As mulheres conquistam cada vez mais espaço no universo da mixagem musical. Nestes dias de pandemia e público confinado em casa, as DJs comandam bailes virtuais que vêm chamando a atenção para o talento feminino. Coletivos se organizam e fazem bonito nas redes sociais. Exemplos disso são o grupo Djeias, em Minas Gerais, e UHmanas!, em São Paulo.
“Estou fazendo lives para matar a saudade das boates. Porque não ganho nada, até pago para tocar por causa da luz e da internet”, brinca a DJ Black Josie, que também é professora de música.
Essa mineira, que trabalha há cerca de 20 anos na noite de Belo Horizonte, fundou o coletivo Djeias. A ideia surgiu em 2008, quando ela se apresentava no Galpão Cine Horto e frequentava festas na Gruta. “Ali nasceu o coletivo. Convidamos mulheres que não eram DJs a se aventurarem na noite. A gente dava um curso rapidinho e muitas delas se tornaram DJs depois disso”, conta Josie.
CANAL Em 2018, o coletivo fez uma pausa nas festas e eventos. Mas veio a pandemia, que trancou todo mundo dentro de casa, e as Djeias voltaram à ativa. Elas articulam o lançamento de um canal no YouTube.
“O coletivo está voltando agora. Já que não tem boate por enquanto, não vamos ficar paradas. Vamos criar um canal de produção de conteúdo para as mulheres da arte”, adianta Josie.
Com estreia prevista para 22 de setembro, o canal das Djeias transmitirá entrevistas com artistas, programas temáticos sobre ritmos musicais e apresentações teatrais. “Vai ser algo simples, que trabalhará a transversalidade. Teremos mulheres e homens; pessoas não binárias; mulheres e homens cis. Queremos uma equipe diversa”, explica Black Josie.
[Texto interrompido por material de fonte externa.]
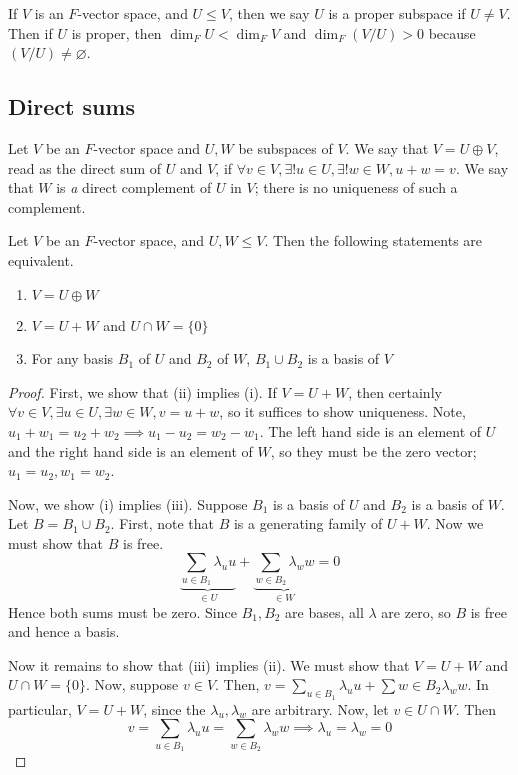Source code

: \begin{remark}
	If \( V \) is an \( F \)-vector space, and \( U \leq V \), then we say \( U \) is a proper subspace if \( U \neq V \).
	Then if \( U \) is proper, then \( \dim_F U < \dim_F V \) and \( \dim_F ( V / U ) > 0 \) because \( (V/U) \neq \varnothing \).
\end{remark}

\subsection{Direct sums}
\begin{definition}
	Let \( V \) be an \( F \)-vector space and \( U, W \) be subspaces of \( V \).
	We say that \( V = U \oplus V \), read as the direct sum of \( U \) and \( V \), if \( \forall v \in V, \exists!
	u \in U, \exists!
	w \in W, u + w = v \).
	We say that \( W \) is \textit{a} direct complement of \( U \) in \( V \); there is no uniqueness of such a complement.
\end{definition}
\begin{lemma}
	Let \( V \) be an \( F \)-vector space, and \( U, W \leq V \).
	Then the following statements are equivalent.
	\begin{enumerate}
		\item \( V = U \oplus W \)
		\item \( V = U + W \) and \( U \cap W = \{0\} \)
		\item For any basis \( B_1 \) of \( U \) and \( B_2 \) of \( W \), \( B_1 \cup B_2 \) is a basis of \( V \)
	\end{enumerate}
\end{lemma}
\begin{proof}
	First, we show that (ii) implies (i).
	If \( V = U + W \), then certainly \( \forall v \in V, \exists u \in U, \exists w \in W, v = u + w \), so it suffices to show uniqueness.
	Note, \( u_1 + w_1 = u_2 + w_2 \implies u_1 - u_2 = w_2 - w_1 \).
	The left hand side is an element of \( U \) and the right hand side is an element of \( W \), so they must be the zero vector; \( u_1 = u_2, w_1 = w_2 \).

	Now, we show (i) implies (iii).
	Suppose \( B_1 \) is a basis of \( U \) and \( B_2 \) is a basis of \( W \).
	Let \( B = B_1 \cup B_2 \).
	First, note that \( B \) is a generating family of \( U + W \).
	Now we must show that \( B \) is free.
	\[
		\underbrace{\sum_{u \in B_1} \lambda_u u}_{\in U} + \underbrace{\sum_{w \in B_2} \lambda_w w}_{\in W} = 0
	\]
	Hence both sums must be zero.
	Since \( B_1, B_2 \) are bases, all \( \lambda \) are zero, so \( B \) is free and hence a basis.

	Now it remains to show that (iii) implies (ii).
	We must show that \( V = U + W \) and \( U \cap W = \{0\} \).
	Now, suppose \( v \in V \).
	Then, \( v = \sum_{u \in B_1} \lambda_u u + \sum{w \in B_2} \lambda_w w \).
	In particular, \( V = U + W \), since the \( \lambda_u, \lambda_w \) are arbitrary.
	Now, let \( v \in U \cap W \).
	Then
	\[
		v = \sum_{u \in B_1} \lambda_u u = \sum_{w \in B_2} \lambda_w w \implies \lambda_u = \lambda_w = 0
	\]
\end{proof}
A DJ comemora o fato de várias artistas de BH apoiarem o projeto. “A galera com problemas de grana vem se envolvendo neste trabalho, que não dará dinheiro para ninguém”, conta ela. Entre as integrantes estão Fê Linz, Nathalia Mitre, Chica Reis, Mary An, Isabella Figueira, Juliana Abreu, Dadá Scáthach, Flávia Virginia, Nath Leles, Gaya Dandara e Flávia Ellen.
Mary An trabalha profissionalmente como DJ há dois anos. De acordo com ela, graças ao surgimento dos coletivos, tornou-se mais fácil para a mulher ingressar no mundo da discotecagem.
“Antigamente, você precisava fazer curso ou conhecer alguém. De uns cinco anos para cá, começaram a pipocar coletivos para ajudar. Acabou que, hoje em dia, todo mundo é DJ, inclusive eu”, diz.
Antes da decretação do isolamento social, Mary An tocava em festas quase todos os fins de semana. “A pandemia virou tudo de cabeça para baixo. Na semana em que a quarentena começou, eu tinha duas festas e cancelaram. A gente se viu dentro de casa sem fazer nada”, lamenta.
Sem poder se apresentar presencialmente, a saída foi migrar para as plataformas on-line. “No início, eu não tinha a mínima noção de como fazer. Quem se adaptou está aí até hoje, quem não se adaptou caiu no ostracismo”, comenta Mary An.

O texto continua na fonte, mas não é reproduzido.